The output is formatted in LaTeX so a nice table can be produced, which ends up looking like this:

latex output


The best performing model in this case was support vector regression, followed closely by Random Forrest and Kernel Ridge Regression. In general, I find that KRR and random forrest are usually the best performing models, and this is the first time SVR has won out. However, in molecular machine learning, the model that is used is really not the limiting factor, provided one does their due diligence and explores several classes of models and optimizes their hyperparameters. The component which really determines success is the featurization technique used. The machine learning model can be thought of an black box machine that extracts the nonlinear dependance of Y on X. As long as the black box is large enough and very well tuned and regularized, we don’t have to worry about it much. What we need to worry about more is creating the right X from our molecule data so that the black box can due its job. Traditionally, human created fingerprints and descriptors have been used, which are based on physics and chemical intuition about what molecular features are important. In the future ML can also be applied to fingerprint design – this will be discussed in a future post.

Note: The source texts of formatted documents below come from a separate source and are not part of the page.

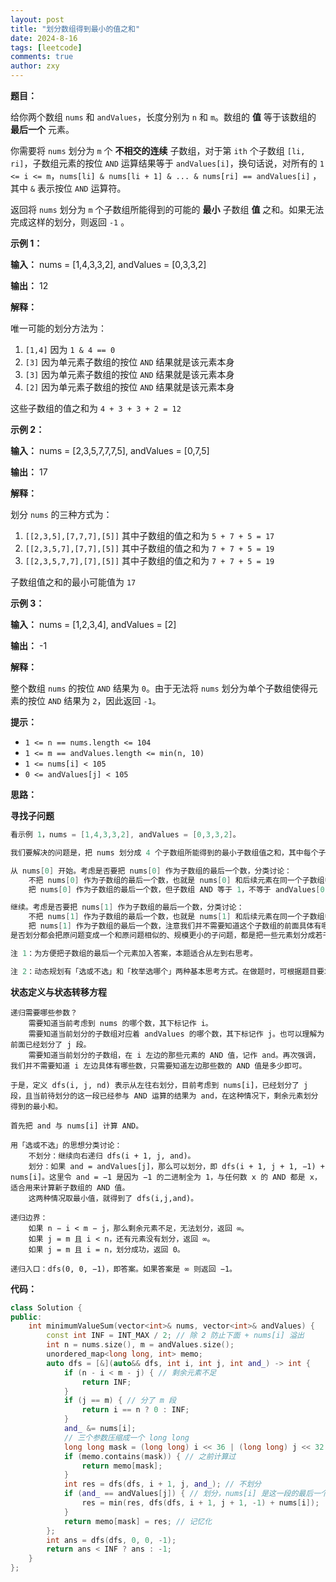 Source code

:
 ```yaml
---
layout: post
title: "划分数组得到最小的值之和"
date: 2024-8-16
tags: [leetcode]
comments: true
author: zxy
---
```


**题目：**

给你两个数组 `nums` 和 `andValues`，长度分别为 `n` 和 `m`。数组的 **值** 等于该数组的 **最后一个** 元素。

你需要将 `nums` 划分为 `m` 个 **不相交的连续** 子数组，对于第 `ith` 个子数组 `[li, ri]`，子数组元素的按位 `AND` 运算结果等于 `andValues[i]`，换句话说，对所有的 `1 <= i <= m`，`nums[li] & nums[li + 1] & ... & nums[ri] == andValues[i]` ，其中 `&` 表示按位 `AND` 运算符。

返回将 `nums` 划分为 `m` 个子数组所能得到的可能的 **最小** 子数组 **值** 之和。如果无法完成这样的划分，则返回 `-1` 。

**示例 1：**

**输入：** nums = [1,4,3,3,2], andValues = [0,3,3,2]

**输出：** 12

**解释：**

唯一可能的划分方法为：

1. `[1,4]` 因为 `1 & 4 == 0`
2. `[3]` 因为单元素子数组的按位 `AND` 结果就是该元素本身
3. `[3]` 因为单元素子数组的按位 `AND` 结果就是该元素本身
4. `[2]` 因为单元素子数组的按位 `AND` 结果就是该元素本身

这些子数组的值之和为 `4 + 3 + 3 + 2 = 12`

**示例 2：**

**输入：** nums = [2,3,5,7,7,7,5], andValues = [0,7,5]

**输出：** 17

**解释：**

划分 `nums` 的三种方式为：

1. `[[2,3,5],[7,7,7],[5]]` 其中子数组的值之和为 `5 + 7 + 5 = 17`
2. `[[2,3,5,7],[7,7],[5]]` 其中子数组的值之和为 `7 + 7 + 5 = 19`
3. `[[2,3,5,7,7],[7],[5]]` 其中子数组的值之和为 `7 + 7 + 5 = 19`

子数组值之和的最小可能值为 `17`

**示例 3：**

**输入：** nums = [1,2,3,4], andValues = [2]

**输出：** -1

**解释：**

整个数组 `nums` 的按位 `AND` 结果为 `0`。由于无法将 `nums` 划分为单个子数组使得元素的按位 `AND` 结果为 `2`，因此返回 `-1`。

**提示：**

- `1 <= n == nums.length <= 104`
- `1 <= m == andValues.length <= min(n, 10)`
- `1 <= nums[i] < 105`
- `0 <= andValues[j] < 105`

**思路：**

**寻找子问题**

```cpp
看示例 1，nums = [1,4,3,3,2], andValues = [0,3,3,2]。

我们要解决的问题是，把 nums 划分成 4 个子数组所能得到的最小子数组值之和，其中每个子数组的 AND 值与 andValues 中的值一一对应。

从 nums[0] 开始。考虑是否要把 nums[0] 作为子数组的最后一个数，分类讨论：
	不把 nums[0] 作为子数组的最后一个数，也就是 nums[0] 和后续元素在同一个子数组中，那么接下来需要解决的问题为：把 [4,3,3,2] 划分成 4 个子数组，且第一个子数组与 nums[0] = 1 计算 AND 的值恰好等于 andValues[0] = 0，其余子数组的 AND 值分别等于 3, 3, 2，在满足该条件的情况下，所能得到的最小子数组值之和。
	把 nums[0] 作为子数组的最后一个数，但子数组 AND 等于 1，不等于 andValues[0] = 0，不符合题目要求，无法划分。

继续。考虑是否要把 nums[1] 作为子数组的最后一个数，分类讨论：
	不把 nums[1] 作为子数组的最后一个数，也就是 nums[1] 和后续元素在同一个子数组中，那么接下来需要解决的问题为：把 [3,3,2] 划分成 4 个子数组，且第一个子数组与 nums[0] & nums[1] 计算 AND 的值恰好等于 andValues[0] = 0，其余子数组的 AND 值分别等于 3, 3, 2，在满足该条件的情况下，所能得到的最小子数组值之和。注意剩余元素只有 3 个，没法分成 4 个子数组。
	把 nums[1] 作为子数组的最后一个数，注意我们并不需要知道这个子数组的前面具体有哪些数，只需要知道前面的元素的 AND 值等于 1。由于 nums[0] & nums[1] = 1 & 4 = 0 = andValues[0]，符合题目要求，可以划分。接下来需要解决的问题为：把 [3, 3, 2] 划分成 3 个子数组，子数组的 AND 值分别等于 3, 3, 2，在满足该条件的情况下，所能得到的最小子数组值之和。
是否划分都会把原问题变成一个和原问题相似的、规模更小的子问题，都是把一些元素划分成若干段，且每一段的 AND 值与 andValues 中的元素匹配。这可以用递归解决。

注 1：为方便把子数组的最后一个元素加入答案，本题适合从左到右思考。

注 2：动态规划有「选或不选」和「枚举选哪个」两种基本思考方式。在做题时，可根据题目要求，选择适合题目的一种来思考。本题用到的是「选或不选」。
```

**状态定义与状态转移方程**

```
递归需要哪些参数？
	需要知道当前考虑到 nums 的哪个数，其下标记作 i。
	需要知道当前划分的子数组对应着 andValues 的哪个数，其下标记作 j。也可以理解为前面已经划分了 j 段。
	需要知道当前划分的子数组，在 i 左边的那些元素的 AND 值，记作 and。再次强调，我们并不需要知道 i 左边具体有哪些数，只需要知道左边那些数的 AND 值是多少即可。

于是，定义 dfs(i, j, nd) 表示从左往右划分，目前考虑到 nums[i]，已经划分了 j 段，且当前待划分的这一段已经参与 AND 运算的结果为 and，在这种情况下，剩余元素划分得到的最小和。

首先把 and 与 nums[i] 计算 AND。

用「选或不选」的思想分类讨论：
	不划分：继续向右递归 dfs(i + 1, j, and)。
	划分：如果 and = andValues[j]，那么可以划分，即 dfs(i + 1, j + 1, −1) + nums[i]。这里令 and = −1 是因为 −1 的二进制全为 1，与任何数 x 的 AND 都是 x，适合用来计算新子数组的 AND 值。
	这两种情况取最小值，就得到了 dfs(i,j,and)。

递归边界：
	如果 n − i < m − j，那么剩余元素不足，无法划分，返回 ∞。
	如果 j = m 且 i < n，还有元素没有划分，返回 ∞。
	如果 j = m 且 i = n，划分成功，返回 0。

递归入口：dfs(0, 0, −1)，即答案。如果答案是 ∞ 则返回 −1。
```

**代码：**

```cpp
class Solution {
public:
    int minimumValueSum(vector<int>& nums, vector<int>& andValues) {
        const int INF = INT_MAX / 2; // 除 2 防止下面 + nums[i] 溢出
        int n = nums.size(), m = andValues.size();
        unordered_map<long long, int> memo;
        auto dfs = [&](auto&& dfs, int i, int j, int and_) -> int {
            if (n - i < m - j) { // 剩余元素不足
                return INF;
            }
            if (j == m) { // 分了 m 段
                return i == n ? 0 : INF;
            }
            and_ &= nums[i];
            // 三个参数压缩成一个 long long
            long long mask = (long long) i << 36 | (long long) j << 32 | and_;
            if (memo.contains(mask)) { // 之前计算过
                return memo[mask];
            }
            int res = dfs(dfs, i + 1, j, and_); // 不划分
            if (and_ == andValues[j]) { // 划分，nums[i] 是这一段的最后一个数
                res = min(res, dfs(dfs, i + 1, j + 1, -1) + nums[i]);
            }
            return memo[mask] = res; // 记忆化
        };
        int ans = dfs(dfs, 0, 0, -1);
        return ans < INF ? ans : -1;
    }
};
```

Another thing we observe is the large difference between the test and CV errors. The test error is for a particular train-test split, and appears to have high variance. The CV error is averaged over all test-train splits. The percentage error depends highly on whether one is working with a very soluble or insoluble molecule. For some applications the error profile of this model may be acceptable, in others it may be too crude. The error is definitely larger than a different application I applied this same code to, which was predicting decomposition energy. In that case I obtained average errors on the order of ~20% or less.